Ben Aziz Zagré

Personal information
- Date of birth: 31 December 1998
- Place of birth: Bobo-Dioulasso, Burkina Faso
- Date of death: 7 June 2026 (aged 27)
- Place of death: Burkina Faso
- Height: 1.90 m (6 ft 3 in)
- Position: Centre-back

Senior career*
- Years: Team / Apps / (Gls)
- 2015–2018: AJEB
- 2018: → Esbjerg (loan) / 5 / (0)
- 2018–2019: KOZAF
- 2019–2021: Vitória Guimarães B / 33 / (2)
- 2021–2022: AD Fafe / 11 / (0)
- 2023–2024: Kaisar / 23 / (3)
- 2024–2025: Shinnik Yaroslavl / 40 / (4)

International career
- 2016: Burkina Faso / 1 / (0)

= Ben Aziz Zagré =

Burkinabé footballer (1998–2026)

Ben Aziz Zagré (31 December 1998 – 7 June 2026) was a Burkinabé professional footballer who played as a centre-back.

==Club career==
Playing for AJEB in Burkina Faso, Zagré was brought to Europe in January 2018, on a loan deal with Danish 1st Division club Esbjerg fB. He was described as a developing player. He played five games as the club won promotion from the 2017–18 Danish 1st Division. His loan deal was not renewed.
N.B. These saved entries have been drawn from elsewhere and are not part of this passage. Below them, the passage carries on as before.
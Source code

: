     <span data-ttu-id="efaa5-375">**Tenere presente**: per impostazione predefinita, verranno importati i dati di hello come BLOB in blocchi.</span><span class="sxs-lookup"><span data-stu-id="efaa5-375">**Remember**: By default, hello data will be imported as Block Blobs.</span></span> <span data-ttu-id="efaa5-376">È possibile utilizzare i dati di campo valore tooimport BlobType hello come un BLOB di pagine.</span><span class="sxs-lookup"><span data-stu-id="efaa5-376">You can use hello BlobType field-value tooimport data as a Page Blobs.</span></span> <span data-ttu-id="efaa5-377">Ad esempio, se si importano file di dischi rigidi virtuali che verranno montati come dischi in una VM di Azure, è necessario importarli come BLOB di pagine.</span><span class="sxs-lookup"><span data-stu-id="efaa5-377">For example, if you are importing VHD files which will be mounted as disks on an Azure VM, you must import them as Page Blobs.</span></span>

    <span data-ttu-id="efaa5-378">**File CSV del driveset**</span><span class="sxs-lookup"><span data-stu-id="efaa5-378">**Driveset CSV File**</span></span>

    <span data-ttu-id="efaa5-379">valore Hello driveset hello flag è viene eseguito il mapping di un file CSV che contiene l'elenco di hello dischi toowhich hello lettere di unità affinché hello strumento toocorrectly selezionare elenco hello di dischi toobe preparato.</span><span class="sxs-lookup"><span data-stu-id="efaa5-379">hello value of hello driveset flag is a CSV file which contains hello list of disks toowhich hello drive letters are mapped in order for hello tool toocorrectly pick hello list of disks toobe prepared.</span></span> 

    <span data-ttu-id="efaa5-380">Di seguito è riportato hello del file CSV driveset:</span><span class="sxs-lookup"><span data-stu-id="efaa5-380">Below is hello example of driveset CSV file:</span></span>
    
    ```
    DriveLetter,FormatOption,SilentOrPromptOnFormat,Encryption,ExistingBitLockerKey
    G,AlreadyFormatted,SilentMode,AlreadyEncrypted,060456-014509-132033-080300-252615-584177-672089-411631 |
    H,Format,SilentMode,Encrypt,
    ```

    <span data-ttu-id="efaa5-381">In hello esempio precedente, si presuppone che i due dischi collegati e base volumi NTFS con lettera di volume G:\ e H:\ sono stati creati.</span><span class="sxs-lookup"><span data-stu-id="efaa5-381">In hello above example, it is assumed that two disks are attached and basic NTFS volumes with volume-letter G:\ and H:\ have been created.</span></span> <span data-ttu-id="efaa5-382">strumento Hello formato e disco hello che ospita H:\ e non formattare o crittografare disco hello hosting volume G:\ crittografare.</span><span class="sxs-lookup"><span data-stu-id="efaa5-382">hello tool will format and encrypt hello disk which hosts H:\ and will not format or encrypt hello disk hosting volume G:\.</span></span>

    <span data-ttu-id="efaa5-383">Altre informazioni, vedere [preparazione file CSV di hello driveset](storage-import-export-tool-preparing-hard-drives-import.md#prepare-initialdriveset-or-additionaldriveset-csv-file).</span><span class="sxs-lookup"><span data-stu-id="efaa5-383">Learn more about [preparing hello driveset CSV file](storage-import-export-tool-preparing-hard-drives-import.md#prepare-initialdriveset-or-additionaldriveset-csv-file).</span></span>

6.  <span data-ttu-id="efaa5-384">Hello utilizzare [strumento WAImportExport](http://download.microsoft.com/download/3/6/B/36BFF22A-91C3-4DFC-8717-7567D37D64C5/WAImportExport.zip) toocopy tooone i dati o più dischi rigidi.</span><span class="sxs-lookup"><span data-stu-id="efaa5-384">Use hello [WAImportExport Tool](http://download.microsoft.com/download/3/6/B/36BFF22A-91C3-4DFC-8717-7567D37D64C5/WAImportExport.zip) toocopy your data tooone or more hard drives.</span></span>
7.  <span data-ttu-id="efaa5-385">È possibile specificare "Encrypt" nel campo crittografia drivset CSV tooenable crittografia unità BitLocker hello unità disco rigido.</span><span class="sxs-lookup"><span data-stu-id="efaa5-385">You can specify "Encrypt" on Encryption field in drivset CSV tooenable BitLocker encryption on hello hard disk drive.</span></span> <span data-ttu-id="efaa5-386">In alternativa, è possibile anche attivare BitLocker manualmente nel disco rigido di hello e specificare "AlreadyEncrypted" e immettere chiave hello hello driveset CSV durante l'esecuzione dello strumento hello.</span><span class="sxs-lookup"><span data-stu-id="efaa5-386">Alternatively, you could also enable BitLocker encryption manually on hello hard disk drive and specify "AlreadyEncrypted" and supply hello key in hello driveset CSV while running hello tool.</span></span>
In early 2023, Zagré transferred to the Kazakhstan Premier League club Kaysar, where he immediately broke into the team's starting eleven and remained there for the entire season, missing only three games due to suspensions. On 16 February 2024, Shinnik Yaroslavl announced the signing of Zagré on a contract until the end of the 2023–24 season.

Zagré left Shinnik on 3 June 2025. Later that month, he was diagnosed with a malignant bone tumor following a surgery on his leg, which was amputated in 2026 as his condition had become life-threatening.

==International career==
Zagré made his debut with the Burkina Faso national team in a 2–0 friendly loss to Egypt on 27 February 2016.

==Death==
Zagré died from bone cancer in Burkina Faso on 7 June 2026, at the age of 27; he had previously had his legs amputated due to the disease. His agent, Dimitry Seluk, blamed his death on healthcare providers in Yaroslavl, accusing them of negligence while analyzing his biopsy results, which delayed the correct diagnosis and treatment.